■ Stored data

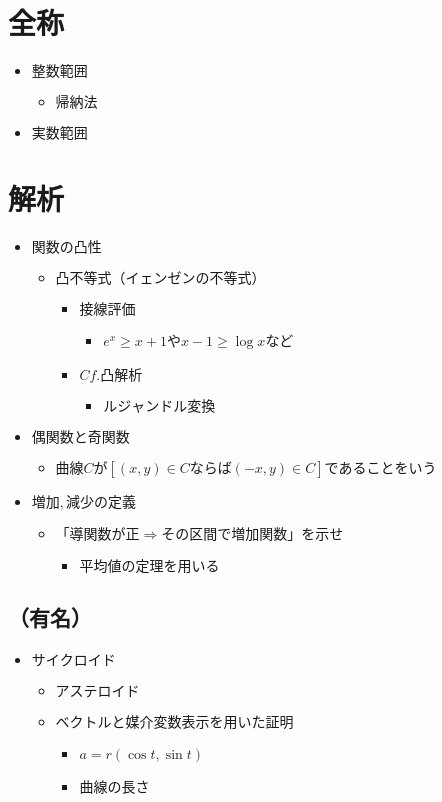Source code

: \documentclass[dvipdfmx,uplatex]{jsarticle}
\begin{document}
\section{全称}
\begin{itemize}
	\item $ 整数範囲$
	\begin{itemize}
		\item $ 帰納法$
	\end{itemize}
	\item $ 実数範囲$
\end{itemize}

\section{解析}
\begin{itemize}
	\item $ 関数の凸性$
	\begin{itemize}
		\item $ 凸不等式（イェンゼンの不等式）$
		\begin{itemize}
			\item $ 接線評価$
			\begin{itemize}
				\item $e^x \geq x+1$や$x-1 \geq \log x$など
			\end{itemize}
			\item $ Cf. 凸解析$
			\begin{itemize}
				\item $ ルジャンドル変換$
			\end{itemize}
		\end{itemize}
	\end{itemize}
	\item $ 偶関数と奇関数$
	\begin{itemize}
		\item $ 曲線Cが [(x,y) \in C ならば (-x,y) \in C] であることをいう$
	\end{itemize}
	\item $ 増加,減少の定義$
	\begin{itemize}
		\item $ 「導関数が正⇒その区間で増加関数」を示せ$
		\begin{itemize}
			\item $ 平均値の定理を用いる$
		\end{itemize}
	\end{itemize}
\end{itemize}
\subsection{（有名）}
\begin{itemize}
	\item $ サイクロイド$
	\begin{itemize}
		\item $ アステロイド$
		\item $ ベクトルと媒介変数表示を用いた証明$
		\begin{itemize}
			\item $ a = r(\cos t, \sin t)$
			\item $ 曲線の長さ$
		\end{itemize}
	\end{itemize}
\end{itemize}
\end{document}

■ Task
The records above must be repeated exactly, minus their pictures.

■ Answer to the problem
Source code

: \documentclass[dvipdfmx,uplatex]{jsarticle}
\begin{document}
\section{全称}
\begin{itemize}
	\item $ 整数範囲$
	\begin{itemize}
		\item $ 帰納法$
	\end{itemize}
	\item $ 実数範囲$
\end{itemize}

\section{解析}
\begin{itemize}
	\item $ 関数の凸性$
	\begin{itemize}
		\item $ 凸不等式（イェンゼンの不等式）$
		\begin{itemize}
			\item $ 接線評価$
			\begin{itemize}
				\item $e^x \geq x+1$や$x-1 \geq \log x$など
			\end{itemize}
			\item $ Cf. 凸解析$
			\begin{itemize}
				\item $ ルジャンドル変換$
			\end{itemize}
		\end{itemize}
	\end{itemize}
	\item $ 偶関数と奇関数$
	\begin{itemize}
		\item $ 曲線Cが [(x,y) \in C ならば (-x,y) \in C] であることをいう$
	\end{itemize}
	\item $ 増加,減少の定義$
	\begin{itemize}
		\item $ 「導関数が正⇒その区間で増加関数」を示せ$
		\begin{itemize}
			\item $ 平均値の定理を用いる$
		\end{itemize}
	\end{itemize}
\end{itemize}
\subsection{（有名）}
\begin{itemize}
	\item $ サイクロイド$
	\begin{itemize}
		\item $ アステロイド$
		\item $ ベクトルと媒介変数表示を用いた証明$
		\begin{itemize}
			\item $ a = r(\cos t, \sin t)$
			\item $ 曲線の長さ$
		\end{itemize}
	\end{itemize}
\end{itemize}
\end{document}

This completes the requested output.